■ **TASK MATERIAL**:

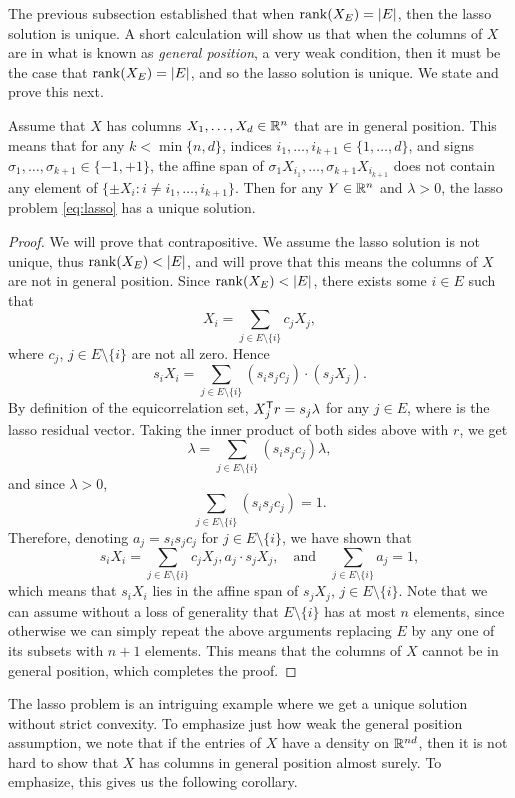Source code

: \documentclass{article}
\begin{document}
The previous subsection established that when $\mathrm{rank}(X_E) = |E|$, then the lasso
solution is unique. A short calculation will show us that when the columns of 
$X$ are in what is known as \emph{general position}, a very weak condition, then
it must be the case that $\mathrm{rank}(X_E) = |E|$, and so the lasso solution is
unique. We state and prove this next.    

\begin{proposition}
Assume that $X$ has columns $X_1,\dots,X_d \in \mathbb{R}^n$ that are in general
position. This means that for any $k < \min\{n,d\}$, indices $i_1,\dots,i_{k+1} 
\in \{1,\dots,d\}$, and signs $\sigma_1,\dots,\sigma_{k+1} \in \{-1,+1\}$, the 
affine span of $\sigma_1 X_{i_1}, \dots,\sigma_{k+1} X_{i_{k+1}}$ does not
contain any element of $\{\pm X_i : i \not= i_1,\dots,i_{k+1}\}$. Then for any
$Y \in \mathbb{R}^n$ and $\lambda>0$, the lasso problem \eqref{eq:lasso} has a unique
solution. 
\end{proposition}

\begin{proof}
We will prove that contrapositive. We assume the lasso solution is not unique,
thus $\mathrm{rank}(X_E) < |E|$, and will prove that this means the columns of $X$ are
not in general position. Since $\mathrm{rank}(X_E) < |E|$, there exists some $i \in E$
such that 
\[
X_i = \sum_{j \in E\setminus\{i\}} c_j X_j,
\]
where $c_j$, $j \in E\setminus\{i\}$ are not all zero. Hence
\[
s_i X_i = \sum_{j \in E\setminus\{i\}} (s_i s_j c_j) \cdot (s_j X_j).
\]
By definition of the equicorrelation set, $X_j^{\mathsf{T}} r = s_j \lambda$ for any $j
\in E$, where  is the lasso residual vector. Taking the
inner  product of both sides above with $r$, we get 
\[
\lambda = \sum_{j \in E\setminus\{i\}} (s_i s_j c_j) \lambda,
\]
and since $\lambda>0$,
\[
\sum_{j \in E\setminus\{i\}} (s_i s_j c_j) = 1.
\]
Therefore, denoting $a_j = s_i s_j c_j$ for $j \in E\setminus\{i\}$, we have
shown that
\[
s_i X_i = \sum_{j \in E\setminus\{i\}} c_j X_j,
a_j \cdot s_j X_j, \quad \text{and} \quad 
\sum_{j \in E\setminus\{i\}} a_j = 1,
\]
which means that $s_iX_i$ lies in the affine span of $s_jX_j$, $j \in
E\setminus\{i\}$. Note that we can assume without a loss of generality that  
$E\setminus\{i\}$ has at most $n$ elements, since otherwise we can simply repeat
the above arguments replacing $E$ by any one of its subsets with $n+1$
elements. This means that the columns of $X$ cannot be in general position,
which completes the proof. 
\end{proof}

The lasso problem is an intriguing example where we get a unique solution
without strict convexity. To emphasize just how weak the general position
assumption, we note that if the entries of $X$ have a density on $\mathbb{R}^{nd}$, then
it is not hard to show that $X$ has columns in general position almost surely.
To emphasize, this gives us the following corollary.      
\end{document}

■ **ACTION ITEM**:
Working from the listing above, retype it exactly but include no images.

■ **OUTPUT OF THE EXERCISE**:
Source code

: \documentclass{article}
\begin{document}
The previous subsection established that when $\mathrm{rank}(X_E) = |E|$, then the lasso
solution is unique. A short calculation will show us that when the columns of 
$X$ are in what is known as \emph{general position}, a very weak condition, then
it must be the case that $\mathrm{rank}(X_E) = |E|$, and so the lasso solution is
unique. We state and prove this next.    

\begin{proposition}
Assume that $X$ has columns $X_1,\dots,X_d \in \mathbb{R}^n$ that are in general
position. This means that for any $k < \min\{n,d\}$, indices $i_1,\dots,i_{k+1} 
\in \{1,\dots,d\}$, and signs $\sigma_1,\dots,\sigma_{k+1} \in \{-1,+1\}$, the 
affine span of $\sigma_1 X_{i_1}, \dots,\sigma_{k+1} X_{i_{k+1}}$ does not
contain any element of $\{\pm X_i : i \not= i_1,\dots,i_{k+1}\}$. Then for any
$Y \in \mathbb{R}^n$ and $\lambda>0$, the lasso problem \eqref{eq:lasso} has a unique
solution. 
\end{proposition}

\begin{proof}
We will prove that contrapositive. We assume the lasso solution is not unique,
thus $\mathrm{rank}(X_E) < |E|$, and will prove that this means the columns of $X$ are
not in general position. Since $\mathrm{rank}(X_E) < |E|$, there exists some $i \in E$
such that 
\[
X_i = \sum_{j \in E\setminus\{i\}} c_j X_j,
\]
where $c_j$, $j \in E\setminus\{i\}$ are not all zero. Hence
\[
s_i X_i = \sum_{j \in E\setminus\{i\}} (s_i s_j c_j) \cdot (s_j X_j).
\]
By definition of the equicorrelation set, $X_j^{\mathsf{T}} r = s_j \lambda$ for any $j
\in E$, where  is the lasso residual vector. Taking the
inner  product of both sides above with $r$, we get 
\[
\lambda = \sum_{j \in E\setminus\{i\}} (s_i s_j c_j) \lambda,
\]
and since $\lambda>0$,
\[
\sum_{j \in E\setminus\{i\}} (s_i s_j c_j) = 1.
\]
Therefore, denoting $a_j = s_i s_j c_j$ for $j \in E\setminus\{i\}$, we have
shown that
\[
s_i X_i = \sum_{j \in E\setminus\{i\}} c_j X_j,
a_j \cdot s_j X_j, \quad \text{and} \quad 
\sum_{j \in E\setminus\{i\}} a_j = 1,
\]
which means that $s_iX_i$ lies in the affine span of $s_jX_j$, $j \in
E\setminus\{i\}$. Note that we can assume without a loss of generality that  
$E\setminus\{i\}$ has at most $n$ elements, since otherwise we can simply repeat
the above arguments replacing $E$ by any one of its subsets with $n+1$
elements. This means that the columns of $X$ cannot be in general position,
which completes the proof. 
\end{proof}

The lasso problem is an intriguing example where we get a unique solution
without strict convexity. To emphasize just how weak the general position
assumption, we note that if the entries of $X$ have a density on $\mathbb{R}^{nd}$, then
it is not hard to show that $X$ has columns in general position almost surely.
To emphasize, this gives us the following corollary.      
\end{document}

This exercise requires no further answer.